What is needed:
An exact copy is needed of the lines from the line holding "### 10 Related" through the final line of the listing below, both included.

Extracted data:
————————
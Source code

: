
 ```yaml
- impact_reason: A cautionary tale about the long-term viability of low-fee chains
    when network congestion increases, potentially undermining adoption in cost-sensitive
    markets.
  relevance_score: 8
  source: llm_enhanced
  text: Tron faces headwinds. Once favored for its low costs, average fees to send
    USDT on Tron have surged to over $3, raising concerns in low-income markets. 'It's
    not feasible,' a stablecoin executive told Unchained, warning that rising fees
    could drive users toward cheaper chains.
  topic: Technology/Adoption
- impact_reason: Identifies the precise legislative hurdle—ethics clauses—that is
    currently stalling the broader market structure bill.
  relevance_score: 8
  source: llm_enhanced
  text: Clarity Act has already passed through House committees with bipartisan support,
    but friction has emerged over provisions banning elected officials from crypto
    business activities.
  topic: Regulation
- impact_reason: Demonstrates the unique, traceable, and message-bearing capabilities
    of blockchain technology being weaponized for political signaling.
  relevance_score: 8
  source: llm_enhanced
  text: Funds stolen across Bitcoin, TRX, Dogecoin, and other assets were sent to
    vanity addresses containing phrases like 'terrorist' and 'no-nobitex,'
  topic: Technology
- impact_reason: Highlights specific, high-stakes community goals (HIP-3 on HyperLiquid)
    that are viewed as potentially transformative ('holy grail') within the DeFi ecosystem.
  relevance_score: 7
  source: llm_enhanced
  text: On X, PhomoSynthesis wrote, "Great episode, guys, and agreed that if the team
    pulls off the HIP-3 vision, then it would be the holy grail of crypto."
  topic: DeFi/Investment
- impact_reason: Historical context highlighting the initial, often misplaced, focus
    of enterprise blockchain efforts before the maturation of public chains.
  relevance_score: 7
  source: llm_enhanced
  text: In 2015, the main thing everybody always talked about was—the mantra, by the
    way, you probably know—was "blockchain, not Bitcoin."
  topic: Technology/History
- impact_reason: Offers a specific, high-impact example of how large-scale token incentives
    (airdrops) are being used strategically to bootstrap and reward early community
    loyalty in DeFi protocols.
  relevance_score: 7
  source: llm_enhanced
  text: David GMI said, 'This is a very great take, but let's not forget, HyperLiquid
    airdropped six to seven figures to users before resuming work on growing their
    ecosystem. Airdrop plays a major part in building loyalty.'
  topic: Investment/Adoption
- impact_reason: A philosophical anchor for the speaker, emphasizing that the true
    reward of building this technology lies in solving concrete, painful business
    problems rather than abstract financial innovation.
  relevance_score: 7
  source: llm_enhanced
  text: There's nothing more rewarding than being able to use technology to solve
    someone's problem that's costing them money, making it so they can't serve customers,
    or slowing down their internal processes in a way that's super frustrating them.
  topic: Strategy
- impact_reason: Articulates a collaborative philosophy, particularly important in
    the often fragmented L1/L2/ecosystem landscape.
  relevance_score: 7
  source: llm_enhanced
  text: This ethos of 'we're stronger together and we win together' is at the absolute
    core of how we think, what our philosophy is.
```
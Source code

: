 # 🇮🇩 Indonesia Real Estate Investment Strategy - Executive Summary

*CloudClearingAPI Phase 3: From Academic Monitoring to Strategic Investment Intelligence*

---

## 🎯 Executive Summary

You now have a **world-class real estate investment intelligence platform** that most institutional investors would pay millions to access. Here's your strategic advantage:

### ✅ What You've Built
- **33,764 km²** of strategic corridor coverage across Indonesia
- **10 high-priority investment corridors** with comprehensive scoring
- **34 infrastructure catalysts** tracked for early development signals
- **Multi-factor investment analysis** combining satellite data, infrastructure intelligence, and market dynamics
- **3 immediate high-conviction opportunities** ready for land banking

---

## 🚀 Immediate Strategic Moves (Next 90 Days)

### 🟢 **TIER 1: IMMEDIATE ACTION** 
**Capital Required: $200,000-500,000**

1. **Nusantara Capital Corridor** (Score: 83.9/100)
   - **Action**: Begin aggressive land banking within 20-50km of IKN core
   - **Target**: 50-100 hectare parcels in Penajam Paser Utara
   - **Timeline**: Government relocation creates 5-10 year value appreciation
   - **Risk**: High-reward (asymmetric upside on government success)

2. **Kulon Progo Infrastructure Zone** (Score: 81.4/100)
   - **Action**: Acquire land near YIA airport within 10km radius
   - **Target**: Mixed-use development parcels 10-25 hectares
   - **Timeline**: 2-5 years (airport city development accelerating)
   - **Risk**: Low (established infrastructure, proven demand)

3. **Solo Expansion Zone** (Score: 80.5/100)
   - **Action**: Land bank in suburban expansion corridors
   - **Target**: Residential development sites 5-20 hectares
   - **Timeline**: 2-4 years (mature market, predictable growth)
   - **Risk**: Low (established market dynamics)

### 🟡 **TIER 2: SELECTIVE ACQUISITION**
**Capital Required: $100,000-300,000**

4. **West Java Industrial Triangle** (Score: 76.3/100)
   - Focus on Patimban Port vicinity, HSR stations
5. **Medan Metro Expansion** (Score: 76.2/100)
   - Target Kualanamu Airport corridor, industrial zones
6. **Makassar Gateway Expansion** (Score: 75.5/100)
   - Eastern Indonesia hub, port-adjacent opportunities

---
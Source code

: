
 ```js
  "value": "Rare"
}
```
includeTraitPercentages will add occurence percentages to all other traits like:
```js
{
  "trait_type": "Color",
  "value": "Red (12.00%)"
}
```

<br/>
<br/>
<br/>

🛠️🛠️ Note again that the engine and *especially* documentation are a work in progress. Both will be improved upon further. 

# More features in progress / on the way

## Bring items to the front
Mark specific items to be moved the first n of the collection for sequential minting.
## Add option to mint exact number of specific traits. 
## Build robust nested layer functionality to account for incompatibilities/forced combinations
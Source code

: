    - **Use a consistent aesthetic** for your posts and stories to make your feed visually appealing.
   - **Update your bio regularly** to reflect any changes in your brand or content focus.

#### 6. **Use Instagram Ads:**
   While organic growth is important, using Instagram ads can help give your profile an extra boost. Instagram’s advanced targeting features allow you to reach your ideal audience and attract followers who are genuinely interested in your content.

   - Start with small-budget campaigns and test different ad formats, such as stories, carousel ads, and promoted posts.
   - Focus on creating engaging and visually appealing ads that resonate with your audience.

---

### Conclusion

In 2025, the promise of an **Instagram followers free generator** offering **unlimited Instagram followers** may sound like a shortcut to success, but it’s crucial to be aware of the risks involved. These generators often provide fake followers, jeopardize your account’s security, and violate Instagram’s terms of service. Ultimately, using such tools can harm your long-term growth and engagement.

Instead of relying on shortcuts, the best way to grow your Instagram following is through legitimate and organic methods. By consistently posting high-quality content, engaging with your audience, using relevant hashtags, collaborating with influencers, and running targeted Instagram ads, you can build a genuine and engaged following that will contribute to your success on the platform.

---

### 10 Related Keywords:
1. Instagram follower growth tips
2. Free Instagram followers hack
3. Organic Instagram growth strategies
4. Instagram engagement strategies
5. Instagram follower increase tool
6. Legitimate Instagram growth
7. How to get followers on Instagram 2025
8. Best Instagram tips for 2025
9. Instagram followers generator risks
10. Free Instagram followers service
————————
Your response:
### 10 Related Keywords:
1. Instagram follower growth tips
2. Free Instagram followers hack
3. Organic Instagram growth strategies
4. Instagram engagement strategies
5. Instagram follower increase tool
6. Legitimate Instagram growth
7. How to get followers on Instagram 2025
8. Best Instagram tips for 2025
9. Instagram followers generator risks
10. Free Instagram followers service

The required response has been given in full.